%%
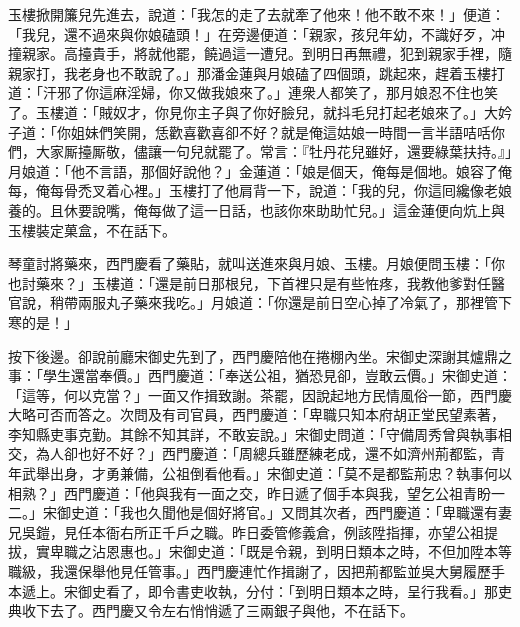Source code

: 玉樓掀開簾兒先進去，說道：「我怎的走了去就牽了他來！他不敢不來！」{}便道：「我兒，還不過來與你娘磕頭！」在旁邊便道：「親家，孩兒年幼，不識好歹，冲撞親家。高擡貴手，將就他罷，饒過這一遭兒。到明日再無禮，{}犯到親家手裡，隨親家打，我老身也不敢說了。」{}那潘金蓮與月娘磕了四個頭，跳起來，趕着玉樓打道：「汗邪了你這麻淫婦，你又做我娘來了。」連衆人都笑了，那月娘忍不住也笑了。{}玉樓道：「賊奴才，你見你主子與了你好臉兒，就抖毛兒打起老娘來了。」大妗子道：「你姐妹們笑開，恁歡喜歡喜卻不好？就是俺這姑娘一時間一言半語咭咶你們，大家厮擡厮敬，儘讓一句兒就罷了。常言：『牡丹花兒雖好，還要綠葉扶持。』」月娘道：「他不言語，那個好說他？」金蓮道：「娘是個天，俺每是個地。娘容了俺每，俺每骨禿叉着心裡。」玉樓打了他肩背一下，說道：「我的兒，你這囘纔像老娘養的。且休要說嘴，俺每做了這一日話，也該你來助助忙兒。」這金蓮便向炕上與玉樓裝定菓盒，不在話下。

琴童討將藥來，西門慶看了藥貼，就叫送進來與月娘、玉樓。月娘便問玉樓：「你也討藥來？」玉樓道：「還是前日那根兒，下首裡只是有些恠疼，我教他爹對任醫官說，稍帶兩服丸子藥來我吃。」月娘道：「你還是前日空心掉了冷氣了，那裡管下寒的是！」

按下後邊。卻說前廳宋御史先到了，西門慶陪他在捲棚內坐。宋御史深謝其爐鼎之事：「學生還當奉價。」西門慶道：「奉送公祖，猶恐見卻，豈敢云價。」宋御史道：「這等，何以克當？」一面又作揖致謝。茶罷，因說起地方民情風俗一節，西門慶大略可否而答之。次問及有司官員，{}西門慶道：「卑職只知本府胡正堂民望素著，李知縣吏事克勤。其餘不知其詳，不敢妄說。」宋御史問道：「守備周秀曾與執事相交，為人卻也好不好？」西門慶道：「周總兵雖歷練老成，還不如濟州荊都監，青年武舉出身，才勇兼備，公祖倒看他看。」宋御史道：「莫不是都監荊忠？執事何以相熟？」西門慶道：「他與我有一面之交，昨日遞了個手本與我，望乞公祖青盼一二。」宋御史道：「我也久聞他是個好將官。」又問其次者，西門慶道：「卑職還有妻兄吳鎧，見任本衙右所正千戶之職。昨日委管修義倉，例該陞指揮，亦望公祖提拔，實卑職之沾恩惠也。」宋御史道：「既是令親，到明日類本之時，不但加陞本等職級，我還保舉他見任管事。」西門慶連忙作揖謝了，因把荊都監並吳大舅履歷手本遞上。宋御史看了，即令書吏收執，分付：「到明日類本之時，呈行我看。」那吏典收下去了。西門慶又令左右悄悄遞了三兩銀子與他，不在話下。

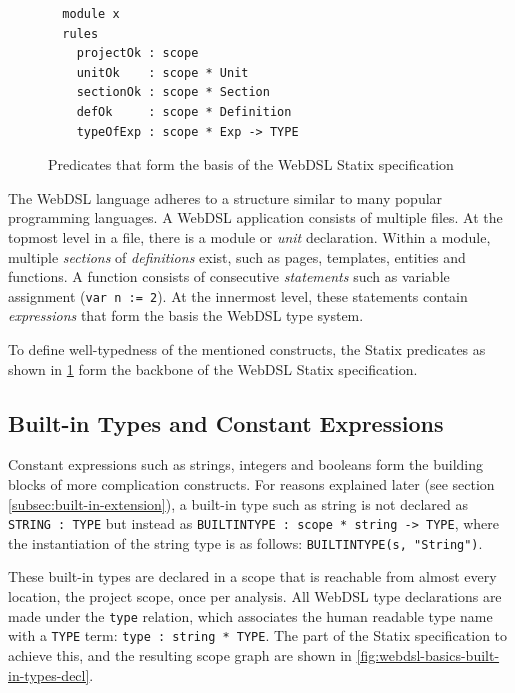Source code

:   \begin{figure}
    \vspace{-20pt}
    \capstart
    \begin{verbatim}
  module x
  rules
    projectOk : scope
    unitOk    : scope * Unit
    sectionOk : scope * Section
    defOk     : scope * Definition
    typeOfExp : scope * Exp -> TYPE
    \end{verbatim}
    \caption{\label{fig:webdsl-basic-predicates}Predicates that form the basis of the WebDSL Statix specification}
    \vspace{-10pt}
  \end{figure}

      The WebDSL language adheres to a structure similar to many popular programming languages. A WebDSL application consists of multiple files. At the topmost level in a file, there is a module or \textit{unit} declaration. Within a module, multiple \textit{sections} of \textit{definitions} exist, such as pages, templates, entities and functions. A function consists of consecutive \textit{statements} such as variable assignment (\texttt{var n := 2}). At the innermost level, these statements contain \textit{expressions} that form the basis the WebDSL type system.

      To define well-typedness of the mentioned constructs, the Statix predicates as shown in \cref{fig:webdsl-basic-predicates} form the backbone of the WebDSL Statix specification.

    \subsection{\label{subsec:built-in-types-and-constants}Built-in Types and Constant Expressions}

      Constant expressions such as strings, integers and booleans form the building blocks of more complication constructs. For reasons explained later (see section \cref{subsec:built-in-extension}), a built-in type such as string is not declared as \texttt{STRING : TYPE} but instead as \texttt{BUILTINTYPE : scope * string -> TYPE}, where the instantiation of the string type is as follows: \texttt{BUILTINTYPE(s, "String")}.

      These built-in types are declared in a scope that is reachable from almost every location, the project scope, once per analysis. All WebDSL type declarations are made under the \texttt{type} relation, which associates the human readable type name with a \texttt{TYPE} term: \texttt{type : string * TYPE}. The part of the Statix specification to achieve this, and the resulting scope graph are shown in \cref{fig:webdsl-basics-built-in-types-decl}.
%%
**Problem:** Report every line containing the word "label" from the listing above.

**Output for this task:**
    \caption{\label{fig:webdsl-basic-predicates}Predicates that form the basis of the WebDSL Statix specification}
    \subsection{\label{subsec:built-in-types-and-constants}Built-in Types and Constant Expressions}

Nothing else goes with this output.